Saturday 3 April 2010

Farewell to the Noughties - Theory

The LHC just started colliding protons at 7 TeV, marking the symbolic beginning of a new decade in particle physics. A good moment to complete the summary of the past one. Some time ago I made a list of most important particle-related experimental results. Time for theory. What significant developments took place in particle theory during the noughties?

Well...none, in the first approximation. The past decade has been marked by inertia and intellectual masturbation. The last truly novel ideas, like AdS/CFT, Randall-Sundrum, or ADD, were all born back in the 90s. No surprise that the list of 50 top cited articles last year contains only 3 particle theory papers written in the 00s, none of which in a prominent position.

Nevertheless, our understanding of particle theory has progressed, somewhat. Here is my subjective, biased, and utterly unfair summary of the most interesting developments.
  • Extra dimensions are strong dynamics
    Warped extra dimensions a-la Randall-Sundrum have dominated new physics model building. Perhaps the most interesting aspect of that industry is a qualitative analogy between five-dimensional warped models and purely four-dimensional strongly coupled models. This of course is not completely unexpected given the AdS/CFT conjecture. Nonetheless it is interesting that the correspondence extends to more down-to-Earth and phenomenologically relevant examples, even if in a vulgarized form. And so, 5D Higgsless theories are large N technicolor models in disguise, 5D gravity in a black hole background captures some aspects of heavy ion physics, etc.
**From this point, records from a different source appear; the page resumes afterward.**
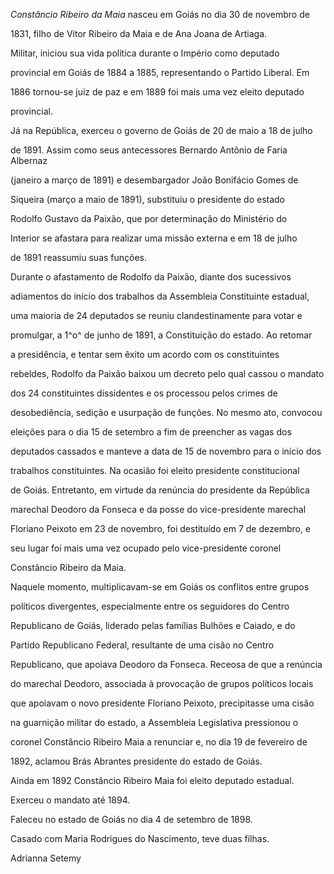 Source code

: 

*Constâncio Ribeiro da Maia* nasceu em Goiás no dia 30 de novembro de

1831, filho de Vítor Ribeiro da Maia e de Ana Joana de Artiaga.



Militar, iniciou sua vida política durante o Império como deputado

provincial em Goiás de 1884 a 1885, representando o Partido Liberal. Em

1886 tornou-se juiz de paz e em 1889 foi mais uma vez eleito deputado

provincial.



Já na República, exerceu o governo de Goiás de 20 de maio a 18 de julho

de 1891. Assim como seus antecessores Bernardo Antônio de Faria Albernaz

(janeiro a março de 1891) e desembargador João Bonifácio Gomes de

Siqueira (março a maio de 1891), substituiu o presidente do estado

Rodolfo Gustavo da Paixão, que por determinação do Ministério do

Interior se afastara para realizar uma missão externa e em 18 de julho

de 1891 reassumiu suas funções.



Durante o afastamento de Rodolfo da Paixão, diante dos sucessivos

adiamentos do início dos trabalhos da Assembleia Constituinte estadual,

uma maioria de 24 deputados se reuniu clandestinamente para votar e

promulgar, a 1^o^ de junho de 1891, a Constituição do estado. Ao retomar

a presidência, e tentar sem êxito um acordo com os constituintes

rebeldes, Rodolfo da Paixão baixou um decreto pelo qual cassou o mandato

dos 24 constituintes dissidentes e os processou pelos crimes de

desobediência, sedição e usurpação de funções. No mesmo ato, convocou

eleições para o dia 15 de setembro a fim de preencher as vagas dos

deputados cassados e manteve a data de 15 de novembro para o início dos

trabalhos constituintes. Na ocasião foi eleito presidente constitucional

de Goiás. Entretanto, em virtude da renúncia do presidente da República

marechal Deodoro da Fonseca e da posse do vice-presidente marechal

Floriano Peixoto em 23 de novembro, foi destituído em 7 de dezembro, e

seu lugar foi mais uma vez ocupado pelo vice-presidente coronel

Constâncio Ribeiro da Maia.



Naquele momento, multiplicavam-se em Goiás os conflitos entre grupos

políticos divergentes, especialmente entre os seguidores do Centro

Republicano de Goiás, liderado pelas famílias Bulhões e Caiado, e do

Partido Republicano Federal, resultante de uma cisão no Centro

Republicano, que apoiava Deodoro da Fonseca. Receosa de que a renúncia

do marechal Deodoro, associada à provocação de grupos políticos locais

que apoiavam o novo presidente Floriano Peixoto, precipitasse uma cisão

na guarnição militar do estado, a Assembleia Legislativa pressionou o

coronel Constâncio Ribeiro Maia a renunciar e, no dia 19 de fevereiro de

1892, aclamou Brás Abrantes presidente do estado de Goiás.



Ainda em 1892 Constâncio Ribeiro Maia foi eleito deputado estadual.

Exerceu o mandato até 1894.



Faleceu no estado de Goiás no dia 4 de setembro de 1898.



Casado com Maria Rodrigues do Nascimento, teve duas filhas.



Adrianna Setemy



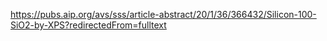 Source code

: https://pubs.aip.org/avs/sss/article-abstract/20/1/36/366432/Silicon-100-SiO2-by-XPS?redirectedFrom=fulltext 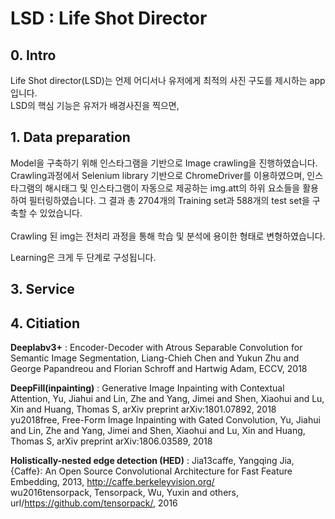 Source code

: 
LSD : Life Shot Director
=================
## 0. Intro

Life Shot director(LSD)는 언제 어디서나 유저에게 최적의 사진 구도를 제시하는 app입니다. <br>
LSD의 핵심 기능은 유저가 배경사진을 찍으면, 


## 1. Data preparation

Model을 구축하기 위해 인스타그램을 기반으로 Image crawling을 진행하였습니다.<br>
Crawling과정에서 Selenium library 기반으로 ChromeDriver를 이용하였으며, 인스타그램의 해시태그 및 인스타그램이 자동으로 제공하는 img.att의 하위 요소들을 활용하여 필터링하였습니다. 그 결과 총 2704개의 Training set과 588개의 test set을 구축할 수 있었습니다.
<br>
<br>
Crawling 된 img는 전처리 과정을 통해 학습 및 분석에 용이한 형태로 변형하였습니다. <br>



Learning은 크게 두 단계로 구성됩니다.

## 3. Service


## 4. Citiation

**Deeplabv3+** : Encoder-Decoder with Atrous Separable Convolution for Semantic Image Segmentation, Liang-Chieh Chen and Yukun Zhu and George Papandreou and Florian Schroff and Hartwig Adam, ECCV, 2018 <br>

**DeepFill(inpainting)** : Generative Image Inpainting with Contextual Attention, Yu, Jiahui and Lin, Zhe and Yang, Jimei and Shen, Xiaohui and Lu, Xin and Huang, Thomas S, arXiv preprint arXiv:1801.07892, 2018 <br> yu2018free, Free-Form Image Inpainting with Gated Convolution, Yu, Jiahui and Lin, Zhe and Yang, Jimei and Shen, Xiaohui and Lu, Xin and Huang, Thomas S, arXiv preprint arXiv:1806.03589, 2018

**Holistically-nested edge detection (HED)** : Jia13caffe, Yangqing Jia, {Caffe}: An Open Source Convolutional Architecture for Fast Feature Embedding, 2013, http://caffe.berkeleyvision.org/ <br>
wu2016tensorpack, Tensorpack, Wu, Yuxin and others, url/https://github.com/tensorpack/, 2016
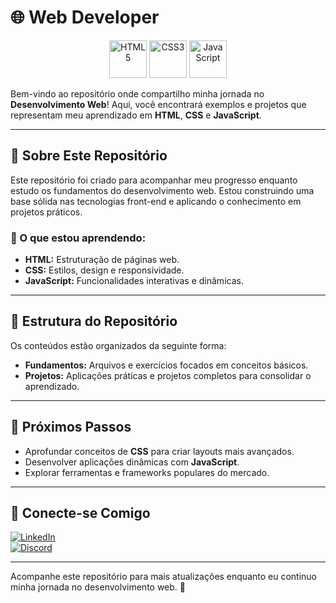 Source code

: # 🌐 Web Developer

<p align="center">
  <img src="https://cdn.jsdelivr.net/gh/devicons/devicon/icons/html5/html5-original.svg" alt="HTML5" width="60" height="60"/> 
  <img src="https://cdn.jsdelivr.net/gh/devicons/devicon/icons/css3/css3-original.svg" alt="CSS3" width="60" height="60"/> 
  <img src="https://cdn.jsdelivr.net/gh/devicons/devicon/icons/javascript/javascript-original.svg" alt="JavaScript" width="60" height="60"/>
</p>

Bem-vindo ao repositório onde compartilho minha jornada no **Desenvolvimento Web**! Aqui, você encontrará exemplos e projetos que representam meu aprendizado em **HTML**, **CSS** e **JavaScript**.

---

## 🚀 Sobre Este Repositório
Este repositório foi criado para acompanhar meu progresso enquanto estudo os fundamentos do desenvolvimento web. Estou construindo uma base sólida nas tecnologias front-end e aplicando o conhecimento em projetos práticos.  

### 📌 O que estou aprendendo:
- **HTML:** Estruturação de páginas web.  
- **CSS:** Estilos, design e responsividade.  
- **JavaScript:** Funcionalidades interativas e dinâmicas.  

---

## 📂 Estrutura do Repositório
Os conteúdos estão organizados da seguinte forma:  
- **Fundamentos:** Arquivos e exercícios focados em conceitos básicos.  
- **Projetos:** Aplicações práticas e projetos completos para consolidar o aprendizado.  

---

## 🌟 Próximos Passos
- Aprofundar conceitos de **CSS** para criar layouts mais avançados.  
- Desenvolver aplicações dinâmicas com **JavaScript**.  
- Explorar ferramentas e frameworks populares do mercado.  

---

## 💼 Conecte-se Comigo
[![LinkedIn](https://img.shields.io/badge/LinkedIn-Rafael%20Guedes-blue?style=flat&logo=linkedin)](https://www.linkedin.com/in/rafael-guedes-612379284/)  
[![Discord](https://img.shields.io/badge/Discord-eluedes-5865F2?style=flat&logo=discord)](https://discord.com)  

---

Acompanhe este repositório para mais atualizações enquanto eu continuo minha jornada no desenvolvimento web. 🚀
Even low-energy QCD can, to a certain extent, be modeled this way, and some quantitative predictions for the parameters of the effective chiral lagrangian can be derived.
  • Higgs can be stabilized without supersymmetry
    The bulk of particle theory is driven by the fact that the Higgs boson mass in the standard model receives large, quadratically divergent corrections at the quantum level. The common expectation, or maybe just wishful thinking, is that new symmetries and new particles appear at the TeV scale to fix that problem. The best known example - supersymmetry - is based on a boson-fermion interplay, for example, quantum corrections from the top quark are canceled by its scalar partners called stops. This is however not the only possibility, and the cancellations can occur between the same-statistics particles, for example top quark contributions can be canceled by another heavy colored fermion. This option has been known since 70s, but only during the last decade it was systematically understood and classified in the framework of little Higgs and gauge-Higgs unification theories. The end results is rather depressing though: all models we have constructed so far are just as good, or rather just as bad, as supersymmetry.
  • QCD is boring but it's here to stay
    Theorists working on QCD have always been looked down upon by smartasses building new fancy models of the universe. Yet in the past and in the coming decade hadron colliders are the sad reality, and an input from QCD theory is necessary to isolate new physics from mundane background processes. Definitely, tons of good work in that direction has been done. At the most basic level, we have seen heroic computations of higher-order corrections to SM processes like W+jets, Z+jets or ttbar+jets, and so on, without which life at the LHC would be much harder. At a more sophisticated level, new jet algorithms better suited for hadron colliders have been developed, and new ways to search for new physics using jet substructure have been proposed. One should also mention the progress in theoretical handling of QCD, for example the soft-collinear effective theory.
  • There is more to dark matter than meets the eye
    Models of dark matter are more numerous than stars in the sky, so why bother about another thousand spawned during the last decade? However, some recent proposals are important because they changed the way we search for dark matter. On one hand, models based on KK parity and T-parity prompted us to explore new collider signatures. Even more important was the impact on direct detection experiments. Not so long ago experimenters, brainwashed by MSSM preachers, searched only for spin-independent (coupled to nucleus' mass) or spin-dependent (coupled to nucleus' spin) elastic WIMP scattering. Experimental set-ups as well as data analyses were tailored for these 2 possibilities to the point that less standard dark matter signals would simply be discarded as background. This embarassing situation has been greatly improving in recent years. Thanks in part to inelastic dark matter models, or the recent offensive of light GeV scale elastic dark matter models, experimental analyses are becoming more flexible and developing alternative experimental techniques is being encouraged.
  • There are more ways to compute scattering amplitudes
    Anybody who ever computed scattering amplitudes in gauge theories can't help the feeling that there is something wrong with the standard way of doing it. In the approach via Feynman diagrams, hundreds of complicated expressions at the end of the day magically combine into something far more simple. It is becoming more and more clear that gauge theories may hide surprising mathematical structures that control scattering amplitudes. During the last decade some of these structures have been uncovered thanks to e.g. BCFW recursion relations, CSW rules, or fancy twistor space techniques. More recently, a new approach based on Grassmannians suggests that the hidden simplicity extends to higher loop levels, at least in the maximally supersymmetric case. But this last one might be more appropriate for my Farewell to the Teenies...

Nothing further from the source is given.